A Delaware Statutory Trust (DST) offers a compelling solution for taxpayers seeking replacement properties under a 1031 exchange.
This legal structure allows multiple investors to hold fractional interests in high-quality commercial real estate through a trust established under Delaware law. DSTs are particularly appealing for accredited investors (high-net-worth individuals and specific entities as defined by Regulation D of the Securities Act of 1933) who may not have the resources to purchase large commercial properties independently. By meeting the requirements outlined in Revenue Ruling 2004-86, DST ownership is treated as a direct interest in real estate, qualifying it as like-kind property under Section 1031.
DSTs enable taxpayers to defer taxes on the sale of investment property by acquiring fractional interests in like-kind replacement property.
DST ownership provides an indirect method of owning managed real estate, appealing to those seeking passive involvement.
DSTs accommodate more than 35 investors, allowing taxpayers with smaller investment amounts to participate. Sponsors can tailor investment amounts to match the net proceeds from relinquished properties and associated debt components, ensuring compliance with 1031 exchange requirements.

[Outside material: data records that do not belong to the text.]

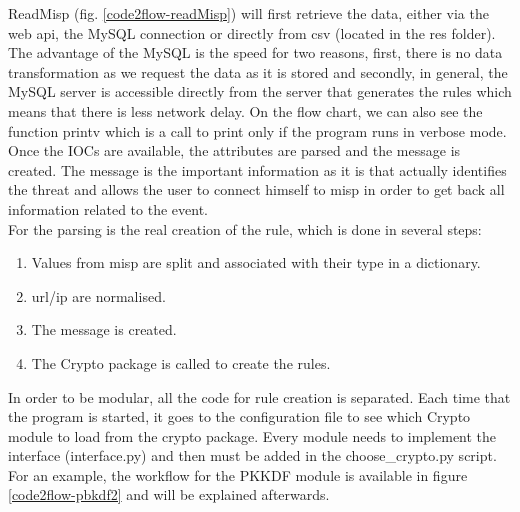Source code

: \documentclass{eplmastersthesis}
\begin{document}
ReadMisp (fig. \ref{code2flow-readMisp}) will first retrieve the data, either via the web \gls{api}, the MySQL connection or directly from \gls{csv} (located in the res folder). The advantage of the MySQL is the speed for two reasons, first, there is no data transformation as we request the data as it is stored and secondly, in general, the MySQL server is accessible directly from the server that generates the rules which means that there is less network delay.
On the flow chart, we can also see the function printv which is a call to print only if the program runs in verbose mode.
Once the IOCs are available, the attributes are parsed and the message is created. The message is the important information as it is that actually identifies the threat and allows the user to connect himself to \gls{misp} in order to get back all information related to the event.\\
For the parsing is the real creation of the rule, which is done in several steps:

\begin{enumerate}
\item Values from \gls{misp} are split and associated with their type in a dictionary.
\item \gls{url}/\gls{ip} are normalised.
\item The message is created.
\item The Crypto package is called to create the rules.
\end{enumerate}

In order to be modular, all the code for rule creation is separated. Each time that the program is started, it goes to the configuration file to see which Crypto module to load from the crypto package.
Every module needs to implement the interface (interface.py) and then must be added in the choose\_crypto.py script.
For an example, the workflow for the PKKDF module is available in figure \ref{code2flow-pbkdf2} and will be explained afterwards.
\end{document}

The trustee of the DST acquires the property and holds its title, while a sponsor organizes the investment and facilitates the issuance of beneficial interests (often referred to as “DST units”). Sponsors handle property acquisition, financing, and management, providing a streamlined investment experience. To comply with securities regulations, sponsors typically provide taxpayers with a Private Placement Memorandum (PPM), which includes details about the property, area demographics, tenants and leases, financial projections, investment risks, sponsor information, and other disclosures.
DSTs offer significant flexibility in investment amounts, enabling taxpayers to align their contributions with the proceeds from relinquished properties. This adaptability allows reinvested funds within the 1031 exchange process to be allocated strategically, potentially spreading capital gains tax payments over time rather than facing a single, large tax liability. At DontPayTax.com, our network of professionals specializes in assisting clients with selecting DST assets featuring varying “full cycle” disposition schedules. This approach can facilitate a “bond ladder-like” exit strategy, offering investors the flexibility to manage capital gains tax impacts incrementally if they choose to cash out. Alternatively, investors can continue deferring taxes by reinvesting proceeds into other DST options or transitioning into non-DST qualifying real estate, depending on their overall tax strategy and financial goals.
Taxpayers seeking passive ownership of high-quality commercial property but lacking the financial capacity to purchase the property independently.
Taxpayers preferring pre-packaged replacement properties with financing and due diligence already completed by the sponsor.
As a backup property option in case the primary identified property becomes unavailable or when reinvesting remaining funds from the sale of relinquished property to achieve full tax deferral.